Landerpool made a tutting noise, but there was no real admonishment in his voice. “I daresay you forgot, and yet this tyro was able to quicken through a rift on his first time ever using his staff.” He leaned forward as if to examine Henry. “You, my dear boy, are a natural, a prodigy just like little miss blow-up-my-lab here,” he said jerking his head at a blushing Sharanel.
“It was just the one time! Am I ever going to live that down?” Sharanel squeaked.
Henry laughed. It was odd seeing “Chief Quicksilver” reduced to a sputtering schoolgirl under the admonishment of her mentor. He didn’t feel nearly as much tension as before.
“I don’t feel like a prodigy. I broke my staff trying to get my friends back and I still have no idea how it works,” Henry admitted.
“But Professor Landerpool’s right,” Sharanel said. “When we were in the cave, you actually resisted me mentantly. I think it came naturally to you more than the others. Maybe it’s your dimensional sense?”
“That very well could play a part in it,” Landerpool agreed. “Henry, let’s do an experiment. Most of the school is unshielded. Close your eyes and reach out with your mind; let’s see how far you get.”

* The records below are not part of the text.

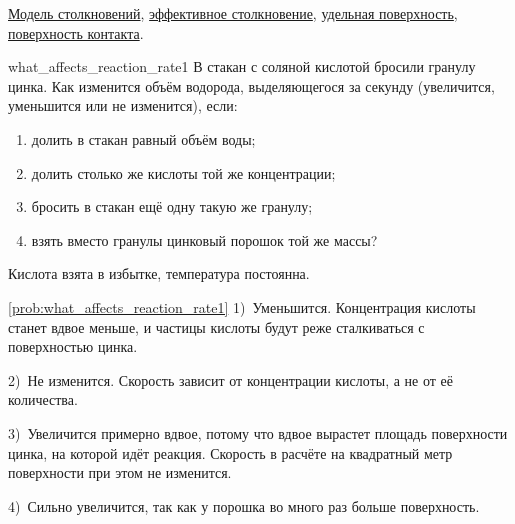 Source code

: \begin{termlist}
    \hyperref[term:collision_model]{Модель столкновений},
    \hyperref[term:effective_collision]{эффективное столкновение},
    \hyperref[term:specific_surface_area]{удельная поверхность},
    \hyperref[term:contact_surface]{поверхность контакта}.
\end{termlist}

\begin{problem}{}{what_affects_reaction_rate1}
    В стакан с соляной кислотой бросили гранулу цинка. Как изменится объём водорода, выделяющегося за секунду (увеличится, уменьшится или не изменится), если:
    \begin{enumerate}[label=\arabic*)]
        \item долить в стакан равный объём воды;
        \item долить столько же кислоты той же концентрации;
        \item бросить в стакан ещё одну такую же гранулу;
        \item взять вместо гранулы цинковый порошок той же массы?
    \end{enumerate}
    Кислота взята в избытке, температура постоянна.
    \begin{sol}{\ref{prob:what_affects_reaction_rate1}}
        1)~Уменьшится. Концентрация кислоты станет вдвое меньше, и частицы кислоты будут реже сталкиваться с поверхностью цинка.

        2)~Не изменится. Скорость зависит от концентрации кислоты, а не от её количества.

        3)~Увеличится примерно вдвое, потому что вдвое вырастет площадь поверхности цинка, на которой идёт реакция. Скорость в расчёте на квадратный метр поверхности при этом не изменится.

        4)~Сильно увеличится, так как у порошка во много раз больше поверхность.
    \end{sol}
\end{problem}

Henry did as he was told. Closing his eyes, he tried to reach out with his mind. Incredibly, it was easier than he thought it would be. Fantasma had activated the adimus of his brain when they first met, but he’d never tried to use any of the abilities that it was supposed to control. Now, without the stress of an impending cave-in, he found that he was actually able to see the mental image of Landerpool in front of him. He couldn’t see the man as he saw him with his eyes open, it was almost like he saw a glowing silhouette that distinctly resembled the older man.
“I think it’s working,” Henry said before he started to describe everything he was seeing.
Landerpool had a blue aura about him, it fluctuated and flickered as if it were pulsing energy. Turning, he saw a similar, albeit more potent, blue aura around Sharanel. Curious he looked down at his own hands and was shocked to find that he couldn’t see himself at all. Undeterred, he started to explore, his mind moving out of the room and down the bustling hall beyond. These people were strangers to him. He had no idea who they were: just walking auras of various shades of blue and occasionally purple. He saw blue streaks of energy race around the halls above him, like fireflies. He realized, instinctively, that they were the embodiment of mentus energy, the afterimages of something done in this realm, the mentant realm.
As Henry’s mind navigated to the front entrance, he met a barrier. He could see it in his mind’s eye, a shimmering wall of purple that impeded his vision beyond the building. When he tried to push past, he was rebuffed, feeling a twinge in his mind as if someone had hit him hard in the side of the head.
Henry opened his eyes and felt the physical world rush back to him. “Whoa, that was amazing. I didn’t even know I could do that.”
Landerpool smiled. “The mentant realm comes naturally, though we typically spend years learning how to read everything within it properly. Of course, we don’t have that kind of time now. Our goal is to focus only on what will be helpful to you in using your staff.”
Henry nodded, “I’m ready,” and saying it, he felt he really was. His fear was all but forgotten. He was determined to learn everything he needed to know to become a quickener and get his friends back. He wouldn’t let them down.